Sinemadan televizyona oradan da bilgisayar, tablet ve telefon ekranına geçtik. Bu işin sonu nereye varır?
Şu an silikon vadisinde onlar da bunu konuşuyor bence. Daha ne yapalım, gözün içine bir ekran yerleştirelim filan diye mi düşünüyorlar acaba ?
Bir kadın olarak komedi yazarı olmak ve bunda da çok başarılı olmak çok önemli ve kıymetli.
Bir kadın yazar olarak seninle gurur duyuyorum. Bu konuda da hislerini rica ediyorum. Sence de kadınlar komedi yazmada daha başarılı değil mi?
Çok sağ ol bunu kadın arkadaşlarımdan çok duyuyorum ve çok mutlu oluyorum. Kadınların mizah duygularının çok gelişkin olduğunu düşünüyorum.
Çünkü ömür boyu bir saçmalıkla, erkeklerle aslında eşit olup olmadıkları saçmalığıyla uğraşmak, ona karşı güçlenmek bir savunma mekanizması geliştirmek zorundasınız. Mizah biraz anlamı yıkıp yeniden yapmakla ilgili bence.
Kadınlar sadece daha fazla cesaretliler artık. Daha güçlüler. Daha doğrusu güçlerinin farkındalar.
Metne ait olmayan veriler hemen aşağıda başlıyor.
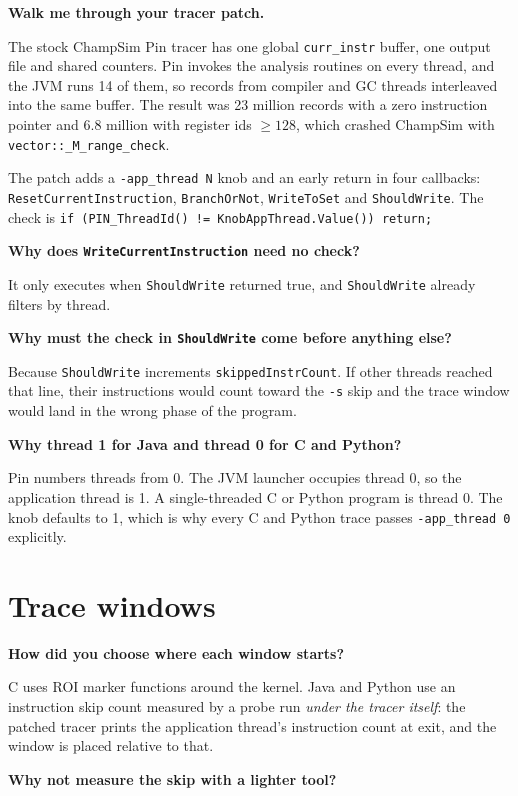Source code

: \documentclass[11pt,a4paper]{article}
\newcommand{\Q}[1]{\begin{question}\textbf{#1}\end{question}}
\begin{document}
\Q{Walk me through your tracer patch.}

The stock ChampSim Pin tracer has one global \texttt{curr\_instr} buffer, one output
file and shared counters. Pin invokes the analysis routines on every thread, and the
JVM runs 14 of them, so records from compiler and GC threads interleaved into the
same buffer. The result was 23 million records with a zero instruction pointer and
6.8 million with register ids $\ge 128$, which crashed ChampSim with
\texttt{vector::\_M\_range\_check}.

The patch adds a \texttt{-app\_thread N} knob and an early return in four callbacks:
\texttt{ResetCurrentInstruction}, \texttt{BranchOrNot}, \texttt{WriteToSet} and
\texttt{ShouldWrite}. The check is
\texttt{if (PIN\_ThreadId() != KnobAppThread.Value()) return;}

\Q{Why does \texttt{WriteCurrentInstruction} need no check?}

It only executes when \texttt{ShouldWrite} returned true, and \texttt{ShouldWrite}
already filters by thread.

\Q{Why must the check in \texttt{ShouldWrite} come before anything else?}

Because \texttt{ShouldWrite} increments \texttt{skippedInstrCount}. If other threads
reached that line, their instructions would count toward the \texttt{-s} skip and the
trace window would land in the wrong phase of the program.

\Q{Why thread 1 for Java and thread 0 for C and Python?}

Pin numbers threads from 0. The JVM launcher occupies thread 0, so the application
thread is 1. A single-threaded C or Python program is thread 0. The knob defaults to
1, which is why every C and Python trace passes \texttt{-app\_thread 0} explicitly.

\section{Trace windows}

\Q{How did you choose where each window starts?}

C uses ROI marker functions around the kernel. Java and Python use an instruction
skip count measured by a probe run \emph{under the tracer itself}: the patched tracer
prints the application thread's instruction count at exit, and the window is placed
relative to that.

\Q{Why not measure the skip with a lighter tool?}
\end{document}
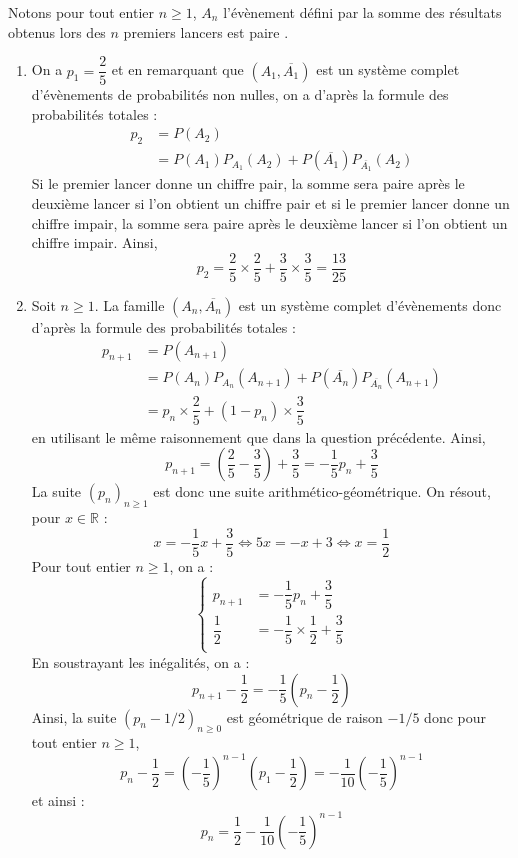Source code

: \documentclass[a4paper,10pt]{report}
\begin{document}
\corr Notons pour tout entier $n \geq 1$, $A_n$ l'évènement défini par \og la somme des résultats obtenus lors des $n$ premiers lancers est paire \fg .

\begin{enumerate}
\item On a $p_1= \dfrac{2}{5}$ et en remarquant que $(A_1, \overline{A_1})$ est un système complet d'évènements de probabilités non nulles, on a d'après la formule des probabilités totales :
\begin{align*}
p_2  & = P(A_2) \\
& = P(A_1)P_{A_1}(A_2) + P(\overline{A_1})P_{\overline{A_1}}(A_2) 
\end{align*}
Si le premier lancer donne un chiffre pair, la somme sera paire après le deuxième lancer si l'on obtient un chiffre pair et si le premier  lancer donne un chiffre impair, la somme sera paire après le deuxième lancer si l'on obtient un chiffre impair. Ainsi,
$$ p_2 = \dfrac{2}{5} \times \dfrac{2}{5} + \dfrac{3}{5} \times \dfrac{3}{5}  = \dfrac{13}{25}$$
\item Soit $n \geq 1$. La famille $(A_n, \overline{A_n})$ est un système complet d'évènements  donc d'après la formule des probabilités totales :
\begin{align*}
p_{n+1}  & = P(A_{n+1}) \\
& = P(A_n)P_{A_n}(A_{n+1}) + P(\overline{A_n})P_{\overline{A_n}}(A_{n+1}) \\
& = p_n \times \dfrac{2}{5} + (1-p_n) \times \dfrac{3}{5}
\end{align*}
en utilisant le même raisonnement que dans la question précédente. Ainsi,
$$ p_{n+1} = \left( \dfrac{2}{5} - \dfrac{3}{5} \right) + \dfrac{3}{5} = - \dfrac{1}{5} p_n + \dfrac{3}{5}$$
La suite $(p_n)_{n \geq 1}$ est donc une suite arithmético-géométrique. On résout, pour $x \in \mathbb{R}$ :
$$ x = - \dfrac{1}{5} x + \dfrac{3}{5} \Longleftrightarrow 5x=-x+3 \Longleftrightarrow x= \dfrac{1}{2}$$
Pour tout entier $n \geq 1$, on a :
$$ \left\lbrace \begin{array}{cl}
p_{n+1} & =  - \dfrac{1}{5} p_n + \dfrac{3}{5} \\[0.3cm]
\dfrac{1}{2} & =  - \dfrac{1}{5} \times \dfrac{1}{2}+ \dfrac{3}{5} \\
\end{array}\right.$$
En soustrayant les inégalités, on a :
$$ p_{n+1} - \dfrac{1}{2} = - \dfrac{1}{5} \left( p_n - \dfrac{1}{2} \right) $$
Ainsi, la suite $(p_n-1/2)_{n \geq 0}$ est géométrique de raison $-1/5$ donc pour tout entier $n \geq 1$,
$$ p_n - \dfrac{1}{2} = \left( - \dfrac{1}{5} \right)^{n-1} \left(p_1 - \dfrac{1}{2} \right) = - \dfrac{1}{10}  \left( - \dfrac{1}{5} \right)^{n-1}$$
et ainsi :
$$ p_n = \dfrac{1}{2} - \dfrac{1}{10}  \left( - \dfrac{1}{5} \right)^{n-1}$$
\end{enumerate}
\end{document}
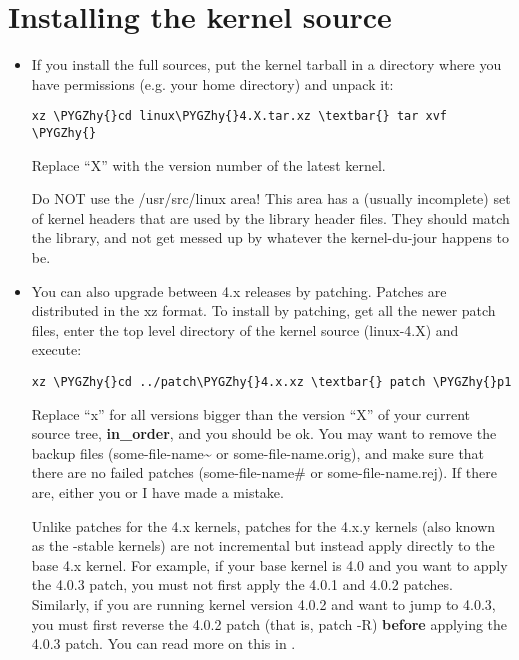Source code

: \documentclass[a4paper,8pt,english]{sphinxmanual}
\def\PYGZhy{\char`\-}
\begin{document}
\section{Installing the kernel source}
\label{admin-guide/README:installing-the-kernel-source}\begin{itemize}
\item {} 
If you install the full sources, put the kernel tarball in a
directory where you have permissions (e.g. your home directory) and
unpack it:

\begin{Verbatim}[commandchars=\\\{\}]
xz \PYGZhy{}cd linux\PYGZhy{}4.X.tar.xz \textbar{} tar xvf \PYGZhy{}
\end{Verbatim}

Replace ``X'' with the version number of the latest kernel.

Do NOT use the /usr/src/linux area! This area has a (usually
incomplete) set of kernel headers that are used by the library header
files.  They should match the library, and not get messed up by
whatever the kernel-du-jour happens to be.

\item {} 
You can also upgrade between 4.x releases by patching.  Patches are
distributed in the xz format.  To install by patching, get all the
newer patch files, enter the top level directory of the kernel source
(linux-4.X) and execute:

\begin{Verbatim}[commandchars=\\\{\}]
xz \PYGZhy{}cd ../patch\PYGZhy{}4.x.xz \textbar{} patch \PYGZhy{}p1
\end{Verbatim}

Replace ``x'' for all versions bigger than the version ``X'' of your current
source tree, \textbf{in\_order}, and you should be ok.  You may want to remove
the backup files (some-file-name\textasciitilde{} or some-file-name.orig), and make sure
that there are no failed patches (some-file-name\# or some-file-name.rej).
If there are, either you or I have made a mistake.

Unlike patches for the 4.x kernels, patches for the 4.x.y kernels
(also known as the -stable kernels) are not incremental but instead apply
directly to the base 4.x kernel.  For example, if your base kernel is 4.0
and you want to apply the 4.0.3 patch, you must not first apply the 4.0.1
and 4.0.2 patches. Similarly, if you are running kernel version 4.0.2 and
want to jump to 4.0.3, you must first reverse the 4.0.2 patch (that is,
patch -R) \textbf{before} applying the 4.0.3 patch. You can read more on this in
.


\end{itemize}
\end{document}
O yüzden kadın komedyenler, yazarlar dünyada da daha fazla ortaya çıkmaya başladı sanki.
Kadının gözünden dünyayı anlamak, yorumlamak çok kıymetli, belki insanlığı kurtaracak kadar. Bunun fark edilmesine yavaştan şahit olmaya başlıyoruz bence. Bir devrim olacaksa da o devrimi kadınlar yapsın.
Kadının yeri devrimdir diyerek sohbetimizi şimdilik burada noktalayalım. Hem oyunculuk hem yazarlık.. Bu yoğun tempon içinde zaman ayırdığın için çok teşekkür ederim.
Ben teşekkür ederim. Zevkti benim için.